Saved entries:
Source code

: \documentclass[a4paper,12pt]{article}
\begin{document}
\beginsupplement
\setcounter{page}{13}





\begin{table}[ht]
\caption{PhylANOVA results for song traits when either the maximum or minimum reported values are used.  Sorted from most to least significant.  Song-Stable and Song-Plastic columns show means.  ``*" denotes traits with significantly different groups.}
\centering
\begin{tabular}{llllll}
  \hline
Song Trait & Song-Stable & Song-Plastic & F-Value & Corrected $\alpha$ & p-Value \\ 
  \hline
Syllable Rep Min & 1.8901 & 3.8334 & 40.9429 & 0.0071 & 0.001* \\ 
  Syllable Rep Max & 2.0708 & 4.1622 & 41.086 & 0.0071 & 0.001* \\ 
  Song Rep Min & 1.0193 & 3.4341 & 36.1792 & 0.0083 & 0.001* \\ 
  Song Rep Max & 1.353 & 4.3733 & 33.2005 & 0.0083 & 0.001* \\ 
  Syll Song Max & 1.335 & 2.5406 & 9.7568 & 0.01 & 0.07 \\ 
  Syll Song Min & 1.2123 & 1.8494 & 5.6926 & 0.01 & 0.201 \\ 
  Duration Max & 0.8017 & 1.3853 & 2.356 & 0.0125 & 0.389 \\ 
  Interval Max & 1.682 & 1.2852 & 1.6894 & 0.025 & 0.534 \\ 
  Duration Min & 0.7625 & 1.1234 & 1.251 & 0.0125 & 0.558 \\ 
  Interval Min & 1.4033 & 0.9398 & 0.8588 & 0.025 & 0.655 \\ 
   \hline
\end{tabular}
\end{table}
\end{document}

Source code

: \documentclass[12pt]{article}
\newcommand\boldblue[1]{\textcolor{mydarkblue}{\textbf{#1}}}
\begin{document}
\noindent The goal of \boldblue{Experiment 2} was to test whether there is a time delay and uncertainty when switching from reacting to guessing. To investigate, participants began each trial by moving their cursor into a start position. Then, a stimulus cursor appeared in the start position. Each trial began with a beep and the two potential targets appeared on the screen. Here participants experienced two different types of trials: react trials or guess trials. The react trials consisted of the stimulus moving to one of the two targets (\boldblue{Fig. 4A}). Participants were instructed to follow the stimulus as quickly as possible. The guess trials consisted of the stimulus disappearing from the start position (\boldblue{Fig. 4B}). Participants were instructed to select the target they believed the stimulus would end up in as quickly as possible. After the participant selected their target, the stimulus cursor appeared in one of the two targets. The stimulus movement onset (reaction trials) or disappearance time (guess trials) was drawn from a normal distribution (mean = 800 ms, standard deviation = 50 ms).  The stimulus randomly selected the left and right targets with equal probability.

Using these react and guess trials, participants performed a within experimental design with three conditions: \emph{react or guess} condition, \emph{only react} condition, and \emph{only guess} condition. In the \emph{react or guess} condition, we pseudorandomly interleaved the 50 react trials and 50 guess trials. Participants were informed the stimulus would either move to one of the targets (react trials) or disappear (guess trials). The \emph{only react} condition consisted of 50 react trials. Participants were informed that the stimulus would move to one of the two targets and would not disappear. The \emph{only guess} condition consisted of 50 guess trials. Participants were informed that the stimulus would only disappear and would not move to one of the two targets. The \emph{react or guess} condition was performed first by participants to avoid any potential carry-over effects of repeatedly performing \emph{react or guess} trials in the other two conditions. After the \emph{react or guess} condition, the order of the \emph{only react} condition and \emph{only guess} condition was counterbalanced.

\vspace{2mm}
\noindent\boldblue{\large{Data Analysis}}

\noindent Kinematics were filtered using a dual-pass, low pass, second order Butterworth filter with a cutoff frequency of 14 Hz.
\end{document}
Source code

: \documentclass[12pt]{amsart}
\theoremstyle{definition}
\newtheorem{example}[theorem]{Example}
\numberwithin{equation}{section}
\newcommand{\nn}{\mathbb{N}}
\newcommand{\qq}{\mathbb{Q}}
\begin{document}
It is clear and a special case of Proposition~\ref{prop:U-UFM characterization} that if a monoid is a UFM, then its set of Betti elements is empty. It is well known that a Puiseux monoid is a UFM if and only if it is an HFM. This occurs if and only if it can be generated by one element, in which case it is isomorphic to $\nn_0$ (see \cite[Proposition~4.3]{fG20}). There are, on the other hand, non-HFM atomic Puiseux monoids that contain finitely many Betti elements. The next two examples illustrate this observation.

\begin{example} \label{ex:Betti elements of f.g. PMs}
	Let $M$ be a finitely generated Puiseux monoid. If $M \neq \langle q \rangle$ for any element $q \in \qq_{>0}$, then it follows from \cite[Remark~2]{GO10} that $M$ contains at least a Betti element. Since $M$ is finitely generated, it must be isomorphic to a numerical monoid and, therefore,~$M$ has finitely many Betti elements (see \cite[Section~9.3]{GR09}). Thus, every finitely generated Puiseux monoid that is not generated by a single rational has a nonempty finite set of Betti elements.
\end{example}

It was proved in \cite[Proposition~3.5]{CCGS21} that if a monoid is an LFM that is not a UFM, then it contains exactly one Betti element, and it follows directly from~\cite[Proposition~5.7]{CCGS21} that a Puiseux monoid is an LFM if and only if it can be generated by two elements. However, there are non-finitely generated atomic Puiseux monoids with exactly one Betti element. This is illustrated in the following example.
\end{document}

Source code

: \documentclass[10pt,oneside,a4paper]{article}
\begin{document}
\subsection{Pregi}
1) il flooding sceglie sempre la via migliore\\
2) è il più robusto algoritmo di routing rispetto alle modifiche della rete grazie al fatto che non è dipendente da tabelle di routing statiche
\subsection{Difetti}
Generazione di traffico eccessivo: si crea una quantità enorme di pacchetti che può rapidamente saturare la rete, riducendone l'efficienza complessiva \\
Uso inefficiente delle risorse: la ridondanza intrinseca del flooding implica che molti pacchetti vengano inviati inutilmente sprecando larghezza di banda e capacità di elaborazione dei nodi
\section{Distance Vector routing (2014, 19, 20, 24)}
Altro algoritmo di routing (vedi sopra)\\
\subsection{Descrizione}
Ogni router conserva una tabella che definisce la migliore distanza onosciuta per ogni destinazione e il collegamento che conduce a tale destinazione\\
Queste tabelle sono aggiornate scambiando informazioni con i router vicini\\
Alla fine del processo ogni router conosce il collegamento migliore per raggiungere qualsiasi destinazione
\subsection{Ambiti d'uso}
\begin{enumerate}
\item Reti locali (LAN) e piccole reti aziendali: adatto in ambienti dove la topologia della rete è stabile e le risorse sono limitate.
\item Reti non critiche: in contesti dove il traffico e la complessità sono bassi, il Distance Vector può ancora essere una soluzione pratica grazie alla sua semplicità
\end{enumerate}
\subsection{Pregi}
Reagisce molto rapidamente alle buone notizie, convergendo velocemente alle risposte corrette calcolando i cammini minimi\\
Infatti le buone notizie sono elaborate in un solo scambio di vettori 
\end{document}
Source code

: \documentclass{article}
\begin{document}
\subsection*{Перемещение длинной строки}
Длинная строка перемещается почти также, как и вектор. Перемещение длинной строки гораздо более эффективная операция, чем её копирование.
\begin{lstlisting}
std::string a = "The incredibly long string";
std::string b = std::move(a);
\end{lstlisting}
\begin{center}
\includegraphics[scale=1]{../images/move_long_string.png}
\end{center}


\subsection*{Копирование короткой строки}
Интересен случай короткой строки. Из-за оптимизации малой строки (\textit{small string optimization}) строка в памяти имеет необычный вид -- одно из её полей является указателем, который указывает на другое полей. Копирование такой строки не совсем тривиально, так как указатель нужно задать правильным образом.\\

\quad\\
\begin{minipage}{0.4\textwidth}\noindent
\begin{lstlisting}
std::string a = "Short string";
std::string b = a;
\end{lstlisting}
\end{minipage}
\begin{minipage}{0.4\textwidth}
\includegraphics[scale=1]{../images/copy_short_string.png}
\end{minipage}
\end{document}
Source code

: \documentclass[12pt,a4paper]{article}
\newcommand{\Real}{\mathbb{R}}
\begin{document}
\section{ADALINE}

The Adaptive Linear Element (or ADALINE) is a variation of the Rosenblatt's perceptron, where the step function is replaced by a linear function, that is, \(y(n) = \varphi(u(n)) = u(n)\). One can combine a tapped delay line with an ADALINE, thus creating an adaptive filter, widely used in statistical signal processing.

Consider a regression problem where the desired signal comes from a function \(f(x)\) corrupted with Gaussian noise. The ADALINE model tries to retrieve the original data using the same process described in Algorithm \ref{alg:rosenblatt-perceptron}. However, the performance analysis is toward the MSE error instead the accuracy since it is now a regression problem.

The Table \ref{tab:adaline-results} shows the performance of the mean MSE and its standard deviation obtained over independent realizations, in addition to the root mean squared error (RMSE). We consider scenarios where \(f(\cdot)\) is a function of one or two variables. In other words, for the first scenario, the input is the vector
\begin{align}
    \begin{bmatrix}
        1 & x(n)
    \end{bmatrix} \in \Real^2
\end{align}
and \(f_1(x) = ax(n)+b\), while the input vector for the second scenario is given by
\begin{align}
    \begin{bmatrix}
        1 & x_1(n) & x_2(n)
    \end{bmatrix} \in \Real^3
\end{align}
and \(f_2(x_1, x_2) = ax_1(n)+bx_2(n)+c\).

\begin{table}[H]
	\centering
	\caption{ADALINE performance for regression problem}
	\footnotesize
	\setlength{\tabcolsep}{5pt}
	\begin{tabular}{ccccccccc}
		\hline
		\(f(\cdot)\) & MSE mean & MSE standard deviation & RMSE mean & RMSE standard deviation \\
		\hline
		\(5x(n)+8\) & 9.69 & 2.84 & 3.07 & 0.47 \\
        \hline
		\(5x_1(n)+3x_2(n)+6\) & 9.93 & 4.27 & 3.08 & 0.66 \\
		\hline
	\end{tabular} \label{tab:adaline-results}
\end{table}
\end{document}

Task details
Whenever a line of the records holds the string "includegraphics", pick it out and copy it.

Response box
\includegraphics[scale=1]{../images/move_long_string.png}
\includegraphics[scale=1]{../images/copy_short_string.png}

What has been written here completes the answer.